Jan 26, 2006

equal rights within reach reached

Don't uncork the champagne until the pen swoops over paper, but you might want to put a bottle on ice. Only one question, though: if the landmark gay rights bill passes the Senate and is signed, as promised, by Governor Gregoire, what are the chances its opposition will resort to challenging the statute in court?
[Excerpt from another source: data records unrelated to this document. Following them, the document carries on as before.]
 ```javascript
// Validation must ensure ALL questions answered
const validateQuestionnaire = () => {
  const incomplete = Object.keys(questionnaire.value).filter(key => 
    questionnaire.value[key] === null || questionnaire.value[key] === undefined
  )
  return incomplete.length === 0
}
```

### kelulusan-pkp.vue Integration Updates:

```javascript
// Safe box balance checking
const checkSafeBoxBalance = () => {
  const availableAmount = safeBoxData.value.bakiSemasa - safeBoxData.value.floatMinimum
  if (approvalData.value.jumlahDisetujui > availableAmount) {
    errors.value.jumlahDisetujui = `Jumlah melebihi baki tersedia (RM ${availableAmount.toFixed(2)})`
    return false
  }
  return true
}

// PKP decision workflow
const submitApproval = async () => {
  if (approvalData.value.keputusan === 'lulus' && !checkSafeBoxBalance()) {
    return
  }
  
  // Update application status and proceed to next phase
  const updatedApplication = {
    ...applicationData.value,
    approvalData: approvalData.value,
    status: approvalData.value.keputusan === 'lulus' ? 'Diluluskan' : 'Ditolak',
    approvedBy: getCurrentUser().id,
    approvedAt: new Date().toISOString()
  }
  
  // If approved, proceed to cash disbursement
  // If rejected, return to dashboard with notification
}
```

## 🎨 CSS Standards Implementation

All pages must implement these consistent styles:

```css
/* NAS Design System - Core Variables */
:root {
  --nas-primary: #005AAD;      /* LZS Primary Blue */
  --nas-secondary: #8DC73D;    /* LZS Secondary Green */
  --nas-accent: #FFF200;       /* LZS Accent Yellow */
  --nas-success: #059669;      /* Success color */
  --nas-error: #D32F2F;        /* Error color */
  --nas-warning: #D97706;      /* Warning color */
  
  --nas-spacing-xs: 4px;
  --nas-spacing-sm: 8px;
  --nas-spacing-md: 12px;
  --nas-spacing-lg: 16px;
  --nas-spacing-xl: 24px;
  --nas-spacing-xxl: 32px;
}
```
Update: While I was judging round after round of Lincoln-Douglas debate at PLU's TOH Karl tournament, it passed, and will go on for Chris Gregoire's signature. Eli Sanders has more questions:
If the supreme court rules in favor of same-sex unions, and lawmakers in Olympia are asked by the court to create a legal framework for state recognition of gay relationships, will the same legislators who took so long to green-light the civil rights bill be able to quickly say yes to civil marriage for gays and lesbians? Will Republicans flog the gay rights issue in the lead-up to November, when the entire house and much of the senate will stand for reelection? Will Governor Christine Gregoire, who backed the civil rights bill and says she is eager to sign it into law on Tuesday, be similarly eager to back gay marriage? And will Tim Eyman succeed in his "Let the Voters Decide" effort to repeal the new gay civil rights law via a statewide vote?
As Sanders points out, the last option isn't likely (I don't think Eyman has ever made a public statement on the issue), since 60% of Washington voters back gay rights--a complete turnaround since 1997, back when Initiative 677 failed.

I think back to early 1997, when I was a college freshman writing a Comp 101 paper on why "gay Christian" was an absolute contradiction, homosexuality being unique among sins at tarnishing a soul beyond God's recognition. Yet nine years and many life experiences later, and largely due to time spent and meals shared with an openly lesbian mentor teacher, every trace of anti-gay bigotry has been cleansed from my system. For many Washingtonians, I'd suspect the transformation worked the same way. It's easy to be prejudiced against an unknown Other. But when you know someone gay... it no longer makes sense.

This victory belongs to all those brave men and women who came out of the closet, enduring their family's ostracism, their friends' awkward silences, their coworkers' teasing. To those who worked tirelessly in the legislature to build friendships and erode the distrust built up by ignorance. To Cal Anderson, who never saw the fruits of his labors, and to Ed Murray, who did.

6 comments:

TeacherRefPoet said...

On what grounds?

Jim Anderson said...

Let's say a church refuses to hire a gay organist, and the organist threatens to sue under the new law. The church's defense might be the "free exercise" clause of the First Amendment--that it is compelled to discriminate based on long-held religious traditions and obligatory texts.

(Not that I'm a legal expert; that's just the first avenue I could think of.)

Anonymous said...

Aren't churches exempt from these sorts of laws? (Couldn't women sue the Catholic Church for not allowing them to become priests?)

Matthew Anderson said...

"I think back to early 1997, when I was a college freshman writing a Comp 101 paper on why "gay Christian" was an absolute contradiction, homosexuality being unique among sins at tarnishing a soul beyond God's recognition. Yet nine years and many life experiences later, and largely due to time spent and meals shared with an openly lesbian mentor teacher, every trace of anti-gay bigotry has been cleansed from my system. For many Washingtonians, I'd suspect the transformation worked the same way. It's easy to be prejudiced against an unknown Other. But when you know someone gay... it no longer makes sense."

You may not have intended this, but this paragraph could be read as equating Christian opposition to homosexual practices with anti-gay bigotry, which it clearly isn't. Since you wrote a paper on the topic, you of all people should understand the distinction between the two positions.

Matthew Anderson said...

One more comment: it sounds from your description in your paper that you may have articulated one possible "Christian" response. However, from your description of your position then I am skeptical that it represents a broadly Christian position on the issue at all. I'm not sure if its hyperbole or not (I hope so), but all Christians certainly do not think homosexuality is "unique among sins at tarnishing a soul beyond God's recognition." Even Dante, that misogynist medieval Christian reserved the deepest level of hell for traitors, not homosexuals.

Jim Anderson said...

trp, as far as I can tell under Washington law, the exemption is reserved for employers with fewer than eight employees (under which most churches would qualify, since even large churches are staffed largely by volunteers). I can't find any language specifically exempting religious organizations, but don't claim to have the final word.

Matt, I wrote autobiographically and, yes, hyperbolically. There is no Christian doctrine that makes homosexuality into a unique offense. But I wince to think that I once courted fear of a "homosexual agenda."